So Jefferson put the focus on the supervillainous King George instead:  “The history of the present King of Great Britain is a history of repeated injuries and usurpations, all having in direct object the establishment of an absolute Tyranny over these States.” The list of offenses includes plundering, ravaging, and completing “the works of death, desolation and tyranny, already begun with circumstances of Cruelty & perfidy scarcely paralleled in the most barbarous ages, and totally unworthy the Head of a civilized nation.”And for a final outrage, George also “excited domestic insurrections amongst us, and has endeavoured to bring on the inhabitants of our frontiers,” those aforementioned, George-like savages.

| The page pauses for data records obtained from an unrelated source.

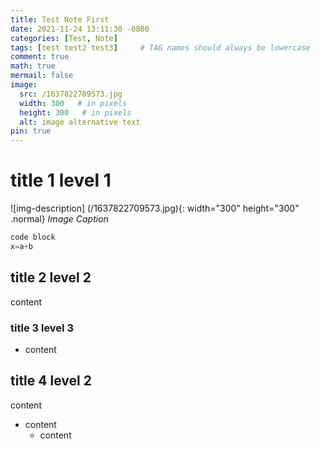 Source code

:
 ```yaml
---
title: Test Note First
date: 2021-11-24 13:11:30 -0800
categories: [Test, Note]
tags: [test test2 test3]     # TAG names should always be lowercase
comment: true
math: true
mermail: false
image:
  src: /1637822709573.jpg
  width: 300   # in pixels
  height: 300   # in pixels
  alt: image alternative text
pin: true
---
```


# title 1 level 1

![img-description] (/1637822709573.jpg){: width="300" height="300" .normal}
_Image Caption_

```python
code block
x=a+b
```

## title 2 level 2

content

### title 3 level 3

- content

## title 4 level 2

content
- content
  - content

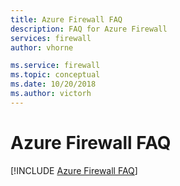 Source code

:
 ```yaml
---
title: Azure Firewall FAQ
description: FAQ for Azure Firewall
services: firewall
author: vhorne

ms.service: firewall
ms.topic: conceptual
ms.date: 10/20/2018
ms.author: victorh
---
```


# Azure Firewall FAQ

[!INCLUDE [Azure Firewall FAQ](../../includes/firewall-faq-include.md)] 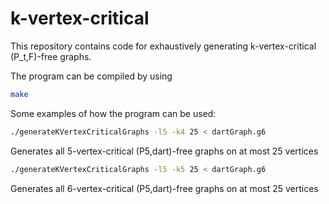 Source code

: # k-vertex-critical 
This repository contains code for exhaustively generating k-vertex-critical (P_t,F)-free graphs.

The program can be compiled by using
```bash
make
```

Some examples of how the program can be used:
```bash
./generateKVertexCriticalGraphs -l5 -k4 25 < dartGraph.g6
```
Generates all 5-vertex-critical (P5,dart)-free graphs on at most 25 vertices

```bash
./generateKVertexCriticalGraphs -l5 -k5 25 < dartGraph.g6
```
Generates all 6-vertex-critical (P5,dart)-free graphs on at most 25 vertices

Since its founding document, America has defined itself as a champion of the oppressed—even when it’s been busy oppressing the oppressed. I grew up in Pittsburgh, home of the first recorded act of germ warfare. When two chiefs visited Fort Pitt in 1763 to offer its besieged inhabitants safe retreat from Indian territory, the British commander declined but presented them with a gift of smallpox-infected blankets, hoping they would “have the desired effect.” Next Rev. John “Fighting Parson” Elder was rousing hordes of merciless vigilantes to ride to the rescue and attack Indians living among settlers. “These poor defenseless creatures,” wrote Ben Franklin, “were immediately fired upon, stabbed, and hatcheted to Death!” When the Pennsylvania governor posted rewards, no one turned in the murderers because, Rev. Elder explained, “the men in private life are virtuous and respectable; not cruel, but mild and merciful.”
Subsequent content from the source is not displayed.